• [SOURCE DATA]:

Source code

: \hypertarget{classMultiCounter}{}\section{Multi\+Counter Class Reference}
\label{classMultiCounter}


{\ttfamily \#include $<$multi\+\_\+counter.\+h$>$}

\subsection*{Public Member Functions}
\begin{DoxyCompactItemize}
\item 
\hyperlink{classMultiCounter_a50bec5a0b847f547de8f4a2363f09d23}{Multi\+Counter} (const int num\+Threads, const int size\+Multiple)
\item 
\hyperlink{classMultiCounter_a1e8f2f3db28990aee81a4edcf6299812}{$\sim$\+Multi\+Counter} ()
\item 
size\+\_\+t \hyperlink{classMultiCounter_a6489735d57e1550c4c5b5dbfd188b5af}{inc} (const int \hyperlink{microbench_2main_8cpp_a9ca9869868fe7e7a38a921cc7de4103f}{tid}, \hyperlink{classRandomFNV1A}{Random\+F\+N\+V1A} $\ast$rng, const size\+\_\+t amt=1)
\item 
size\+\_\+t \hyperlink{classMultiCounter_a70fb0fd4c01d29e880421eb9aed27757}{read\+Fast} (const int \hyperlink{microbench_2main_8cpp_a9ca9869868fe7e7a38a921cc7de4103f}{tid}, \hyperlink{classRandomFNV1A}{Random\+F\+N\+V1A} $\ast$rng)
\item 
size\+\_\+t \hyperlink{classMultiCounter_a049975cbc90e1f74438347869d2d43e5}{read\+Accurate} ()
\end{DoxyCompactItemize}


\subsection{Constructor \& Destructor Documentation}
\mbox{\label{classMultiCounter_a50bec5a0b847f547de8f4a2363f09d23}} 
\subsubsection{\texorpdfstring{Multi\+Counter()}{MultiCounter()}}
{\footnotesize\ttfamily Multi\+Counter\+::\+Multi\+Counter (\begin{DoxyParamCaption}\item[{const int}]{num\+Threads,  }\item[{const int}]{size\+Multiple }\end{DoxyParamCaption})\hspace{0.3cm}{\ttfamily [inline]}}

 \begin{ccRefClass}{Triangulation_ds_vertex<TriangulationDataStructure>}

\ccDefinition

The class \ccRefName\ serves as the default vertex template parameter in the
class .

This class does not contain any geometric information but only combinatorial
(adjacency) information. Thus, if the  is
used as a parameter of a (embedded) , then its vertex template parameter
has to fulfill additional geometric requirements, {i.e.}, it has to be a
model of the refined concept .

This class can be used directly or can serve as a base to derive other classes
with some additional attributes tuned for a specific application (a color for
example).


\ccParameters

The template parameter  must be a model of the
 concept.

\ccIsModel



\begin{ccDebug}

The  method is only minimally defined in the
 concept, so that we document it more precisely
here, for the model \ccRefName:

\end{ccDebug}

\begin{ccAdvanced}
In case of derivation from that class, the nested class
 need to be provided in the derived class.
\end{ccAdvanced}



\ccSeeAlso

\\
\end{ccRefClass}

• [ACTIVITY]: The entries shown above must be restated word for word.

• [ANSWER]:
Source code

: \hypertarget{classMultiCounter}{}\section{Multi\+Counter Class Reference}
\label{classMultiCounter}


{\ttfamily \#include $<$multi\+\_\+counter.\+h$>$}

\subsection*{Public Member Functions}
\begin{DoxyCompactItemize}
\item 
\hyperlink{classMultiCounter_a50bec5a0b847f547de8f4a2363f09d23}{Multi\+Counter} (const int num\+Threads, const int size\+Multiple)
\item 
\hyperlink{classMultiCounter_a1e8f2f3db28990aee81a4edcf6299812}{$\sim$\+Multi\+Counter} ()
\item 
size\+\_\+t \hyperlink{classMultiCounter_a6489735d57e1550c4c5b5dbfd188b5af}{inc} (const int \hyperlink{microbench_2main_8cpp_a9ca9869868fe7e7a38a921cc7de4103f}{tid}, \hyperlink{classRandomFNV1A}{Random\+F\+N\+V1A} $\ast$rng, const size\+\_\+t amt=1)
\item 
size\+\_\+t \hyperlink{classMultiCounter_a70fb0fd4c01d29e880421eb9aed27757}{read\+Fast} (const int \hyperlink{microbench_2main_8cpp_a9ca9869868fe7e7a38a921cc7de4103f}{tid}, \hyperlink{classRandomFNV1A}{Random\+F\+N\+V1A} $\ast$rng)
\item 
size\+\_\+t \hyperlink{classMultiCounter_a049975cbc90e1f74438347869d2d43e5}{read\+Accurate} ()
\end{DoxyCompactItemize}


\subsection{Constructor \& Destructor Documentation}
\mbox{\label{classMultiCounter_a50bec5a0b847f547de8f4a2363f09d23}} 
\subsubsection{\texorpdfstring{Multi\+Counter()}{MultiCounter()}}
{\footnotesize\ttfamily Multi\+Counter\+::\+Multi\+Counter (\begin{DoxyParamCaption}\item[{const int}]{num\+Threads,  }\item[{const int}]{size\+Multiple }\end{DoxyParamCaption})\hspace{0.3cm}{\ttfamily [inline]}}

 \begin{ccRefClass}{Triangulation_ds_vertex<TriangulationDataStructure>}

\ccDefinition

The class \ccRefName\ serves as the default vertex template parameter in the
class .

This class does not contain any geometric information but only combinatorial
(adjacency) information. Thus, if the  is
used as a parameter of a (embedded) , then its vertex template parameter
has to fulfill additional geometric requirements, {i.e.}, it has to be a
model of the refined concept .

This class can be used directly or can serve as a base to derive other classes
with some additional attributes tuned for a specific application (a color for
example).


\ccParameters

The template parameter  must be a model of the
 concept.

\ccIsModel



\begin{ccDebug}

The  method is only minimally defined in the
 concept, so that we document it more precisely
here, for the model \ccRefName:

\end{ccDebug}

\begin{ccAdvanced}
In case of derivation from that class, the nested class
 need to be provided in the derived class.
\end{ccAdvanced}



\ccSeeAlso

\\
\end{ccRefClass}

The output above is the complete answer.